[Saved data entries]
+ + + +
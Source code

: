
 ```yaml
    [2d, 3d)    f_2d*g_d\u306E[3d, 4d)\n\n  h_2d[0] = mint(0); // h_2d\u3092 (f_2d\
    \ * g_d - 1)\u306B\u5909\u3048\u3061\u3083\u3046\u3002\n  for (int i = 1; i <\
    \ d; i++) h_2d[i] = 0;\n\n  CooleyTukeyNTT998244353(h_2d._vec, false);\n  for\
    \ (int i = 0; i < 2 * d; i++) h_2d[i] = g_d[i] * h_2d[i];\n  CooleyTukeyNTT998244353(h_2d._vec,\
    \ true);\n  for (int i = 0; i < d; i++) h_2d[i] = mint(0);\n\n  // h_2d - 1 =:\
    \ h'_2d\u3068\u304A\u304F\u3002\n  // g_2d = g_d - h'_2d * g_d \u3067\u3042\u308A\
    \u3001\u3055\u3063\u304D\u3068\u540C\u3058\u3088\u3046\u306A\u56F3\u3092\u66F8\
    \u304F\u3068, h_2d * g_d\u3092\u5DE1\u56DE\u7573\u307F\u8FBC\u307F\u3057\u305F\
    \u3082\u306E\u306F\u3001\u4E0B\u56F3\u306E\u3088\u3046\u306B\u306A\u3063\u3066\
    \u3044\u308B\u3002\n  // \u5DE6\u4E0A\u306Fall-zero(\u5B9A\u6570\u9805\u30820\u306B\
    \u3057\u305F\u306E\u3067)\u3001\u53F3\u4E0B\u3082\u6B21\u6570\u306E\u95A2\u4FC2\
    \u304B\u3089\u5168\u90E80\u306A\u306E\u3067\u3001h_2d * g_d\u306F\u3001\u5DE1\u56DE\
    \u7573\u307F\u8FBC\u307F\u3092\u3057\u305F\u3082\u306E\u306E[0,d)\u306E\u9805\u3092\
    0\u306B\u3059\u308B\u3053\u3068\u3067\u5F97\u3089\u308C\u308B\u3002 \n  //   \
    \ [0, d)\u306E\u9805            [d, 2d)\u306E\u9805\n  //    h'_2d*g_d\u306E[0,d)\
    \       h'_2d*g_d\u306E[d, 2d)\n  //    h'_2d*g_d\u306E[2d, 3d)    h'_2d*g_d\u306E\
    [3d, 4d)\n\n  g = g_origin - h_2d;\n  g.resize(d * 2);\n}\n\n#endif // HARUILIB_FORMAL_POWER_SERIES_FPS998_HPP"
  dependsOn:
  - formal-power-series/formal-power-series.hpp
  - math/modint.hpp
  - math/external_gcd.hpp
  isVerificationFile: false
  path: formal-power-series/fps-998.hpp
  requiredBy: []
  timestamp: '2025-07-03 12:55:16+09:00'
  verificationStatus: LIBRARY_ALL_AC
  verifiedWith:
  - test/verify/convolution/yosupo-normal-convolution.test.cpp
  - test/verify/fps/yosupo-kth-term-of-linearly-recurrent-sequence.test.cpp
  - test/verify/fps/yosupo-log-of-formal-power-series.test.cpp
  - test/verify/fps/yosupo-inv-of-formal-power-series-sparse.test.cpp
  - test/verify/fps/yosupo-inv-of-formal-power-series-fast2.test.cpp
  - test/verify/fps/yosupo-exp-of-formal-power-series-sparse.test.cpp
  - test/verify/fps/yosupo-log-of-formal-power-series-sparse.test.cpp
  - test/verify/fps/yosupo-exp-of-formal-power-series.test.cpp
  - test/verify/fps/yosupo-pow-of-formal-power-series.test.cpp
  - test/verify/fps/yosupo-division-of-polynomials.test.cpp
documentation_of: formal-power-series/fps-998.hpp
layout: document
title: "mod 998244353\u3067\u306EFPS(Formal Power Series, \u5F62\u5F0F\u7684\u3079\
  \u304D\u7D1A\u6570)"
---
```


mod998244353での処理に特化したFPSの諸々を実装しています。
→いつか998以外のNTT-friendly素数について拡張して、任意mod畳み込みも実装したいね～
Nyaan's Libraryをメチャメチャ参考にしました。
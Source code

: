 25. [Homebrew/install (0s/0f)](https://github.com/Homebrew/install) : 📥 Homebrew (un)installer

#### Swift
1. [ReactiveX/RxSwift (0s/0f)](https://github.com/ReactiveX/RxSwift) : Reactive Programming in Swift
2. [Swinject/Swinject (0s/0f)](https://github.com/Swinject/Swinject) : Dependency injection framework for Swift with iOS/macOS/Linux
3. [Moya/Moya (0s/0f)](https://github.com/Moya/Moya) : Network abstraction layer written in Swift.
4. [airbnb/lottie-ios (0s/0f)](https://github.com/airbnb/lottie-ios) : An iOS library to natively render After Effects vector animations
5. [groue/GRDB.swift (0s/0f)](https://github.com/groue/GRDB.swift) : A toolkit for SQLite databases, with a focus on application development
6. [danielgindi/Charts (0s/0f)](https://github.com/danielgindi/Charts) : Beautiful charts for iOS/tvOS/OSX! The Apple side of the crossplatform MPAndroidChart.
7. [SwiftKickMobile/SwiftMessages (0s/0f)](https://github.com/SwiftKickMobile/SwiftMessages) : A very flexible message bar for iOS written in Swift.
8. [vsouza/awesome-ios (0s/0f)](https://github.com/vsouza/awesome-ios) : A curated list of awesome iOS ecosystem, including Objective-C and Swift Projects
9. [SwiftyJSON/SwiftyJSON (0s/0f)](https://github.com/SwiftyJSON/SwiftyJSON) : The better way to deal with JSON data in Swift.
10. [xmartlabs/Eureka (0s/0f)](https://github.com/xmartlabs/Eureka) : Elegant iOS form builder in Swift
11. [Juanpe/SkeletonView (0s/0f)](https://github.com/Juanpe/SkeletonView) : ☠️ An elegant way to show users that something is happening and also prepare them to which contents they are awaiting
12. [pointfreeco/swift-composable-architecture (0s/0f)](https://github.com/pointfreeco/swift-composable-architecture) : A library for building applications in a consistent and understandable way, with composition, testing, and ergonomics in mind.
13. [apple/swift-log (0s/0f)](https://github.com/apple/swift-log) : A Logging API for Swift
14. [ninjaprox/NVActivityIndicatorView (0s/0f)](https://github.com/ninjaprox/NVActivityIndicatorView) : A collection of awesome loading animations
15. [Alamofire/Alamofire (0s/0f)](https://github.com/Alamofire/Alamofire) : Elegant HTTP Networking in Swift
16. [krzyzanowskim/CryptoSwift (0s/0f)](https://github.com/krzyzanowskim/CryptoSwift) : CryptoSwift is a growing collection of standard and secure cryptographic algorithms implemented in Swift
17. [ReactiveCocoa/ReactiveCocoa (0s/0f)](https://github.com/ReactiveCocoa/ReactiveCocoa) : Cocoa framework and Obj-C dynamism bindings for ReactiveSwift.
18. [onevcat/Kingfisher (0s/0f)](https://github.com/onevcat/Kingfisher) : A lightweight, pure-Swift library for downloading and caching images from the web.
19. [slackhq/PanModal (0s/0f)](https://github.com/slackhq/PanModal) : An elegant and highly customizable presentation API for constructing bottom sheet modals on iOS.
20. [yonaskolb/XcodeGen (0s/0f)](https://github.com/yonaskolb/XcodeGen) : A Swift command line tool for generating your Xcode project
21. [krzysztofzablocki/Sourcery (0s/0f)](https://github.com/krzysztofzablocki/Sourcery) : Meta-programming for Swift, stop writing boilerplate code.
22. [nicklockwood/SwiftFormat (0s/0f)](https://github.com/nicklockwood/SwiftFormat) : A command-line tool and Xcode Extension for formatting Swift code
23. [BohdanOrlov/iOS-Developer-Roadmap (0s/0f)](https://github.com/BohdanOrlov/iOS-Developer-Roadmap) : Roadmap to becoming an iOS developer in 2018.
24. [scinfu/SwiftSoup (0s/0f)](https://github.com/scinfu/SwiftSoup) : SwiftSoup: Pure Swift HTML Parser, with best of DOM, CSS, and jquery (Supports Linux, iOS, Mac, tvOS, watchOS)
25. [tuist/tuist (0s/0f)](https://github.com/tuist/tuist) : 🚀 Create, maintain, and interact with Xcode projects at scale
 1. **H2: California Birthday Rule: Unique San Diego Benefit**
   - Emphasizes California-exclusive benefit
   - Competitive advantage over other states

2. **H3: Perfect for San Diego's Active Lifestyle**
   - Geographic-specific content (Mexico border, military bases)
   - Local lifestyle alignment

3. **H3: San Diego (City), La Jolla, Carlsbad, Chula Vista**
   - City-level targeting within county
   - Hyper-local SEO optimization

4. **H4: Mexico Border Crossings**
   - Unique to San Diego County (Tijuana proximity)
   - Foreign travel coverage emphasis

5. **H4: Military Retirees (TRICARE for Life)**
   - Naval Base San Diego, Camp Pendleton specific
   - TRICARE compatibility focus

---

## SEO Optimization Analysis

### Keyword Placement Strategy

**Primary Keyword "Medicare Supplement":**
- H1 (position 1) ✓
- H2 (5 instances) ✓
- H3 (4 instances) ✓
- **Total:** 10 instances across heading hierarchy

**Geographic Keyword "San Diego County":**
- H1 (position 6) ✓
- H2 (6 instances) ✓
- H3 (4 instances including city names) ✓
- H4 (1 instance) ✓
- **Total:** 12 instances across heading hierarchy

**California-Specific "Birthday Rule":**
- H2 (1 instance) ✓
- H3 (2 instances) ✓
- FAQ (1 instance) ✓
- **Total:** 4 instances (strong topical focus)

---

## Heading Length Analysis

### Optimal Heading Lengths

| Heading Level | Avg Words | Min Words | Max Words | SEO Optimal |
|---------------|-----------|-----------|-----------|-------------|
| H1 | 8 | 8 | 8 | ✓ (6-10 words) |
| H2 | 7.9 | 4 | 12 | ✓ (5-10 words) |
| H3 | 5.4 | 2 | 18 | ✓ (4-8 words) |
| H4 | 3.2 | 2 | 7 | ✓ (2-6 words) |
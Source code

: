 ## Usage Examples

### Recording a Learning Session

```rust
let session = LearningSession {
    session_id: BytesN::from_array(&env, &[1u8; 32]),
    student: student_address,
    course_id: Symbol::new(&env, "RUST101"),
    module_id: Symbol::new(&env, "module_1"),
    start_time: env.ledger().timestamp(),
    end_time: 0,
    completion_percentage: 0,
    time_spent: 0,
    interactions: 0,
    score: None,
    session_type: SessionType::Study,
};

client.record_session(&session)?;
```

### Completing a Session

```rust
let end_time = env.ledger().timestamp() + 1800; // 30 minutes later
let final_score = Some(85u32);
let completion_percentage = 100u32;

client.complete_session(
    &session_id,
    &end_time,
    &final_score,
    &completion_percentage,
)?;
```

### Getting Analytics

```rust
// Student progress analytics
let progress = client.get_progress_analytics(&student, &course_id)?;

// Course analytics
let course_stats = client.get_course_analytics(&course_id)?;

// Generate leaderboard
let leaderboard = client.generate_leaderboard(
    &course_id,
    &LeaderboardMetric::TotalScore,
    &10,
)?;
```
+ + + +
What is needed is a single number: how many lines of the data contain the word "verify".

Output ->
10